Having demonstrated the scaling property in these data, we next examined the superposition property. This was done by comparing single-sine with sum-of-sines data. If superposition holds, the responses to single-sine inputs should predict sum-of-sines responses. In other words, if superposition holds for these data, the Bode plots from the two stimulus categories should be identical. Interestingly, the Bode plots (Fig. 5) for the two stimulus categories exhibit unmistakable differences: responses to single-sine stimuli exhibited lower phase lag at mid-range frequencies and greater attenuation at high frequencies than responses to sum-of-sines stimuli (Fig. 5). Because the Bode plots are different across stimulus category, superposition therefore fails. A single linear model cannot account for the responses to both categories of input.
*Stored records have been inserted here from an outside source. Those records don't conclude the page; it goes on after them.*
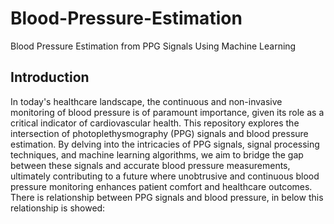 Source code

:# Blood-Pressure-Estimation
Blood Pressure Estimation from PPG Signals Using Machine Learning

## Introduction

In today's healthcare landscape, the continuous and non-invasive monitoring of blood pressure is of paramount importance, given its role as a critical indicator of cardiovascular health. This repository explores the intersection of photoplethysmography (PPG) signals and blood pressure estimation.
By delving into the intricacies of PPG signals, signal processing techniques, and machine learning algorithms, we aim to bridge the gap between these signals and accurate blood pressure measurements, ultimately contributing to a future where unobtrusive and continuous blood pressure monitoring enhances patient comfort and healthcare outcomes.
There is relationship between PPG signals and blood pressure, in below this relationship is showed:

![]()
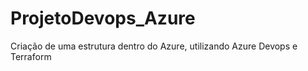 # ProjetoDevops_Azure
Criação de uma estrutura dentro do Azure, utilizando Azure Devops e Terraform
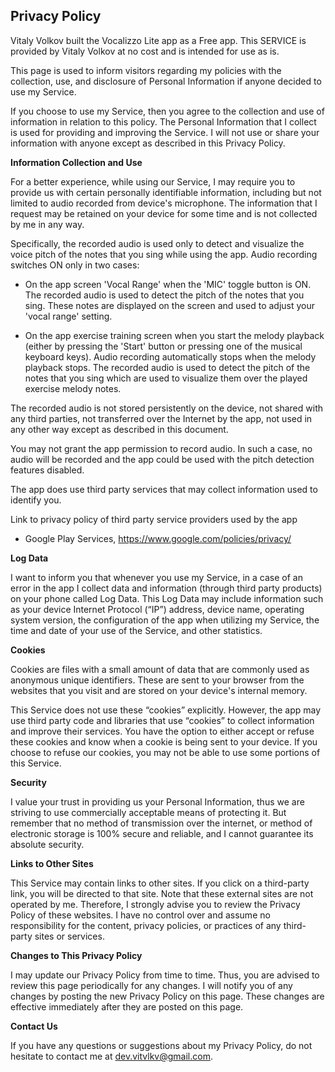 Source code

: ## Privacy Policy

Vitaly Volkov built the Vocalizzo Lite app as a Free app. This SERVICE is provided by Vitaly Volkov at no cost and is intended for use as is.

This page is used to inform visitors regarding my policies with the collection, use, and disclosure of Personal Information if anyone decided to use my Service.

If you choose to use my Service, then you agree to the collection and use of information in relation to this policy. The Personal Information that I collect is used for providing and improving the Service. I will not use or share your information with anyone except as described in this Privacy Policy.

**Information Collection and Use**

For a better experience, while using our Service, I may require you to provide us with certain personally identifiable information, including but not limited to audio recorded from device's microphone. The information that I request may be retained on your device for some time and is not collected by me in any way.

Specifically, the recorded audio is used only to detect and visualize the voice pitch of the notes that you sing while using the app. Audio recording switches ON only in two cases:

* On the app screen 'Vocal Range' when the 'MIC' toggle button is ON. The recorded audio is used to detect the
  pitch of the notes that you sing. These notes are displayed on the screen and used to adjust your 'vocal range' setting.

* On the app exercise training screen when you start the melody playback (either by pressing
  the 'Start' button or pressing one of the musical keyboard keys). Audio recording automatically stops when the melody
  playback stops. The recorded audio is used to detect the pitch of the notes that you sing which are used
  to visualize them over the played exercise melody notes.

The recorded audio is not stored persistently on the device, not shared with any third parties, not transferred over the Internet by the app, not used in any other way except as described in this document.

You may not grant the app permission to record audio. In such a case, no audio will be recorded and the app could be used with the pitch detection features disabled.

The app does use third party services that may collect information used to identify you.

Link to privacy policy of third party service providers used by the app

* Google Play Services, https://www.google.com/policies/privacy/

**Log Data**

I want to inform you that whenever you use my Service, in a case of an error in the app I collect data and information (through third party products) on your phone called Log Data. This Log Data may include information such as your device Internet Protocol (“IP”) address, device name, operating system version, the configuration of the app when utilizing my Service, the time and date of your use of the Service, and other statistics.

**Cookies**

Cookies are files with a small amount of data that are commonly used as anonymous unique identifiers. These are sent to your browser from the websites that you visit and are stored on your device's internal memory.

This Service does not use these “cookies” explicitly. However, the app may use third party code and libraries that use “cookies” to collect information and improve their services. You have the option to either accept or refuse these cookies and know when a cookie is being sent to your device. If you choose to refuse our cookies, you may not be able to use some portions of this Service.

**Security**

I value your trust in providing us your Personal Information, thus we are striving to use commercially acceptable means of protecting it. But remember that no method of transmission over the internet, or method of electronic storage is 100% secure and reliable, and I cannot guarantee its absolute security.

**Links to Other Sites**

This Service may contain links to other sites. If you click on a third-party link, you will be directed to that site. Note that these external sites are not operated by me. Therefore, I strongly advise you to review the Privacy Policy of these websites. I have no control over and assume no responsibility for the content, privacy policies, or practices of any third-party sites or services.

**Changes to This Privacy Policy**

I may update our Privacy Policy from time to time. Thus, you are advised to review this page periodically for any changes. I will notify you of any changes by posting the new Privacy Policy on this page. These changes are effective immediately after they are posted on this page.

**Contact Us**

If you have any questions or suggestions about my Privacy Policy, do not hesitate to contact me at dev.vitvlkv@gmail.com.
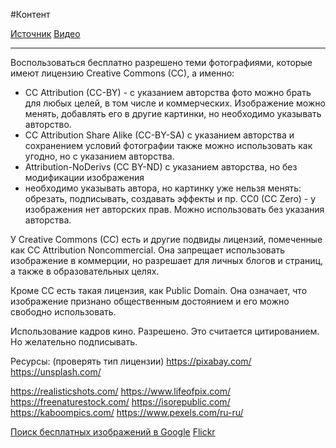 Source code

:#Контент 

[Источник](https://fireseo.ru/blog/besplatnye-kartinki-dlya-kommercheskogo-ispolzovaniya/?ysclid=lq281x1448703389607)
[Видео](https://ya.ru/video/preview/865836400684519273)

______

Воспользоваться бесплатно разрешено теми фотографиями, которые имеют лицензию 
Creative Commons (CC), а именно:
- CC Attribution (CC-BY) - с указанием авторства
фото можно брать для любых целей, в том числе и коммерческих. Изображение можно менять, добавлять его в другие картинки, но необходимо указывать авторство.
- CC Attribution Share Alike (CC-BY-SA) с указанием авторства и сохранением условий
фотографии также можно использовать как угодно, но с указанием авторства.
- Attribution-NoDerivs (CC BY-ND) с указанием авторства, но без модификации изображения
- необходимо указывать автора, но картинку уже нельзя менять: обрезать, подписывать, создавать эффекты и пр.
CC0 (CC Zero) - у изображения нет авторских прав. Можно использовать без указания авторства.

У Creative Commons (CC) есть и другие подвиды лицензий, помеченные как CC Attribution Noncommercial. Она запрещает использовать изображение в коммерции, но разрешает для личных блогов и страниц, а также в образовательных целях.

Кроме CC есть такая лицензия, как Public Domain. Она означает, что изображение признано общественным достоянием и его можно свободно использовать.

Использование кадров кино.
Разрешено. Это считается цитированием. Но желательно подписывать.

Ресурсы: (проверять тип лицензии)
https://pixabay.com/
https://unsplash.com/

https://realisticshots.com/
https://www.lifeofpix.com/
https://freenaturestock.com/
https://isorepublic.com/
https://kaboompics.com/
https://www.pexels.com/ru-ru/

[Поиск бесплатных изображений в Google](https://www.google.ru/search?q=%D0%B1%D0%B5%D0%BB%D0%BA%D0%B0&tbm=isch&tbs=il:cl&hl=ru&sa=X&ved=0CAAQ1vwEahcKEwiogvCE8YmDAxUAAAAAHQAAAAAQAg&biw=2543&bih=1262)
[Flickr](https://www.flickr.com/creativecommons/)

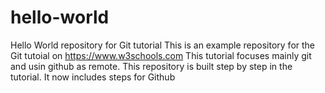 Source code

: # hello-world
Hello World repository for Git tutorial
This is an example repository for the Git tutoial on https://www.w3schools.com
This tutorial focuses mainly git and usin github as remote.
This repository is built step by step in the tutorial.
It now includes steps for Github
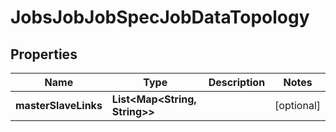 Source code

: 

# JobsJobJobSpecJobDataTopology


## Properties

| Name | Type | Description | Notes |
|------------ | ------------- | ------------- | -------------|
|**masterSlaveLinks** | **List&lt;Map&lt;String, String&gt;&gt;** |  |  [optional] |



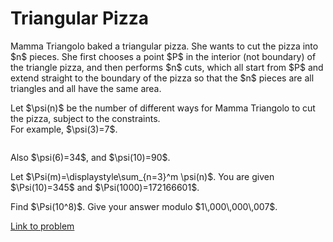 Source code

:# Triangular Pizza

<p>Mamma Triangolo baked a triangular pizza. She wants to cut the pizza into $n$ pieces. She first chooses a point $P$ in the interior (not boundary) of the triangle pizza, and then performs $n$ cuts, which all start from $P$ and extend straight to the boundary of the pizza so that the $n$ pieces are all triangles and all have the same area.</p>

<p>Let $\psi(n)$ be the number of different ways for Mamma Triangolo to cut the pizza, subject to the constraints.<br />
For example, $\psi(3)=7$.</p>

<div style="text-align:center;">
<img src="project/images/p747_PizzaDiag.jpg" class="dark_img" alt="" /></div>

<p>Also $\psi(6)=34$, and $\psi(10)=90$.</p>

<p>Let $\Psi(m)=\displaystyle\sum_{n=3}^m \psi(n)$. You are given $\Psi(10)=345$ and $\Psi(1000)=172166601$.</p>

<p>Find $\Psi(10^8)$. Give your answer modulo $1\,000\,000\,007$.</p>

[Link to problem](https://projecteuler.net/problem=747)
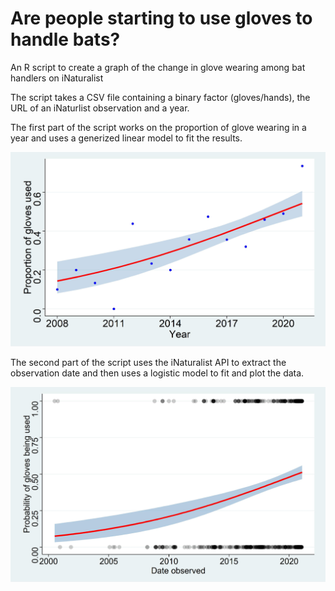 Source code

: # Are people starting to use gloves to handle bats?
 An R script to create a graph of the change in glove wearing among bat handlers on iNaturalist
 
 The script takes a CSV file containing a binary factor (gloves/hands), the URL of an iNaturlist observation and a year.
 
 The first part of the script works on the proportion of glove wearing in a year and uses a generized linear model to fit the results.
 
 ![Proportion of people using gloves to handle bats in a year](/gloveusage.jpg)
 
 The second part of the script uses the iNaturalist API to extract the observation date and then uses a logistic model to fit and plot the data.
 
 ![Probability that the person will be using gloves to handle a bat](/gloveprobability.jpg)
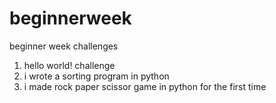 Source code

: # beginnerweek
beginner week challenges
1) hello world! challenge
2) i wrote a sorting program in python
3) i made rock paper scissor game in python for the first time
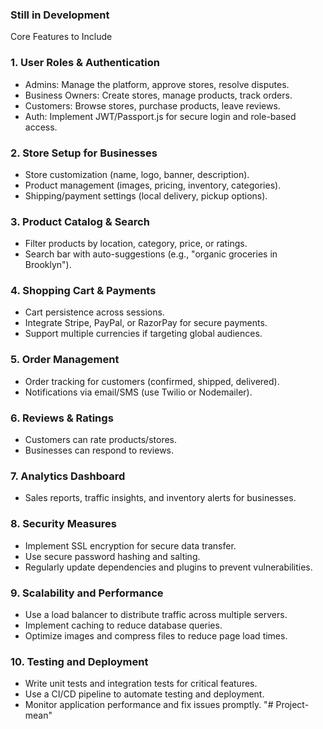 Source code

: ### Still in Development



Core Features to Include

### 1. User Roles & Authentication

* Admins: Manage the platform, approve stores, resolve disputes.
* Business Owners: Create stores, manage products, track orders.
* Customers: Browse stores, purchase products, leave reviews.
* Auth: Implement JWT/Passport.js for secure login and role-based access.

### 2. Store Setup for Businesses

* Store customization (name, logo, banner, description).
* Product management (images, pricing, inventory, categories).
* Shipping/payment settings (local delivery, pickup options).

### 3. Product Catalog & Search

* Filter products by location, category, price, or ratings.
* Search bar with auto-suggestions (e.g., "organic groceries in Brooklyn").

### 4. Shopping Cart & Payments

* Cart persistence across sessions.
* Integrate Stripe, PayPal, or RazorPay for secure payments.
* Support multiple currencies if targeting global audiences.

### 5. Order Management

* Order tracking for customers (confirmed, shipped, delivered).
* Notifications via email/SMS (use Twilio or Nodemailer).

### 6. Reviews & Ratings

* Customers can rate products/stores.
* Businesses can respond to reviews.

### 7. Analytics Dashboard

* Sales reports, traffic insights, and inventory alerts for businesses.

### 8. Security Measures

* Implement SSL encryption for secure data transfer.
* Use secure password hashing and salting.
* Regularly update dependencies and plugins to prevent vulnerabilities.

### 9. Scalability and Performance

* Use a load balancer to distribute traffic across multiple servers.
* Implement caching to reduce database queries.
* Optimize images and compress files to reduce page load times.

### 10. Testing and Deployment

* Write unit tests and integration tests for critical features.
* Use a CI/CD pipeline to automate testing and deployment.
* Monitor application performance and fix issues promptly.
"# Project-mean"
However, when analysis is limited to either single-sine or sum-of-sines trials, the high coherence and low variance of frequency response estimates suggest that a linear system might be useful in describing this behavior within each stimulus category.

What is the consequence of the mismatch in FRFs in terms of their predictive power? For a linear system, the linear model furnished by one FRF can be used to predict the temporal response of the system to the same or a different stimulus category (Fig. 6). We used this technique as a mechanism to understand the differences between the linear models for each stimulus category. To do this, we used the single-sine FRF to make predictions of the responses of the fish to sum-of-sines stimuli. Next we compared these predictions to the actual responses of the fish. Specifically, the average single-sine and sum-of-sines FRFs shown in Fig. 5C were used to predict the response of a different fish (not included in the FRF data) to individual sum-of-sines stimuli.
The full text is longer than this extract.